• **Input for this task**
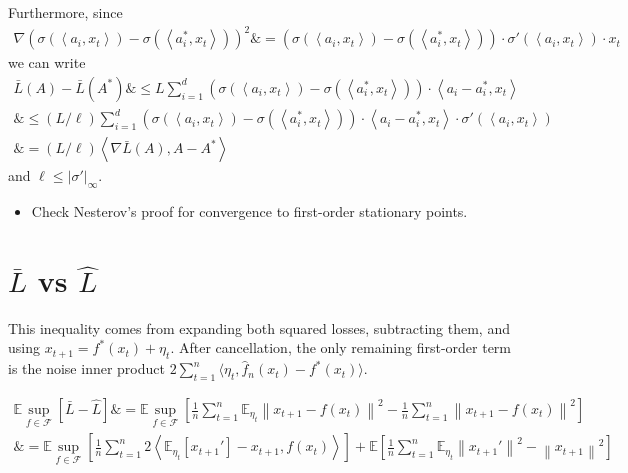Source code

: \documentclass[11pt]{article}
\newcommand{\inner}[1]{\left\langle #1 \right\rangle}
\newcommand{\E}{\ensuremath{\mathbb E}}
\newcommand{\F}{\ensuremath{\mathcal F}}
\newcommand{\En}{\E}
\newcommand{\emploss}{\widehat{L}}
\newcommand{\condemploss}{\bar{L}}
\newcommand{\norm}[1]{\left\|#1\right\|}
\newcommand{\algo}{\widehat{f}_n}
\begin{document}
Furthermore, since
\begin{align}
	\nabla  (\sigma(\inner{a_i,x_t})-\sigma(\inner{a_i^*,x_t}))^2 
	\&=(\sigma(\inner{a_i,x_t})-\sigma(\inner{a_i^*,x_t})) \cdot \sigma'(\inner{a_i,x_t}) \cdot x_t 
\end{align}
we can write
\begin{align}
	\condemploss(A)-\condemploss(A^*) 
	\&\leq L \sum_{i=1}^d (\sigma(\inner{a_i,x_t})-\sigma(\inner{a_i^*,x_t})) \cdot \inner{a_i-a_i^*,x_t}\\
	\&\leq (L/\ell) \sum_{i=1}^d (\sigma(\inner{a_i,x_t})-\sigma(\inner{a_i^*,x_t})) \cdot \inner{a_i-a_i^*,x_t} \cdot \sigma'(\inner{a_i,x_t})\\
	\&= (L/\ell) \inner{\nabla \condemploss(A), A-A^*}
\end{align}
and $\ell \leq |\sigma'|_\infty$.

\begin{itemize}
	\item Check Nesterov's proof for convergence to first-order stationary points.
\end{itemize}

\section{$\condemploss$ vs $\emploss$}
%
This inequality comes from expanding both squared losses, subtracting them, and using \(x_{t+1}=f^*(x_t)+\eta_t\).
After cancellation, the only remaining first-order term is the noise inner product \(2\sum_{t=1}^n \langle \eta_t,\algo(x_t)-f^*(x_t)\rangle\).






\begin{align}
	\En\sup_{f\in\F}\left[\condemploss-\emploss\right] \&= \En\sup_{f\in\F}\left[\frac{1}{n}\sum_{t=1}^n \En_{\eta_t}\norm{x_{t+1}-f(x_t)}^2 - \frac{1}{n}\sum_{t=1}^n \norm{x_{t+1}-f(x_t)}^2 \right]\\
	\&=\En\sup_{f\in\F}\left[\frac{1}{n}\sum_{t=1}^n 2\inner{\En_{\eta_t}[x_{t+1}']-x_{t+1},f(x_t)}\right] + \En\left[\frac{1}{n}\sum_{t=1}^n \En_{\eta_t}\norm{x_{t+1}'}^2-\norm{x_{t+1}}^2 \right]
\end{align}
\end{document}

• **Try it**
Show every line from the listing above in which the string "ensuremath" appears.

• **Solution below**
\newcommand{\E}{\ensuremath{\mathbb E}}
\newcommand{\F}{\ensuremath{\mathcal F}}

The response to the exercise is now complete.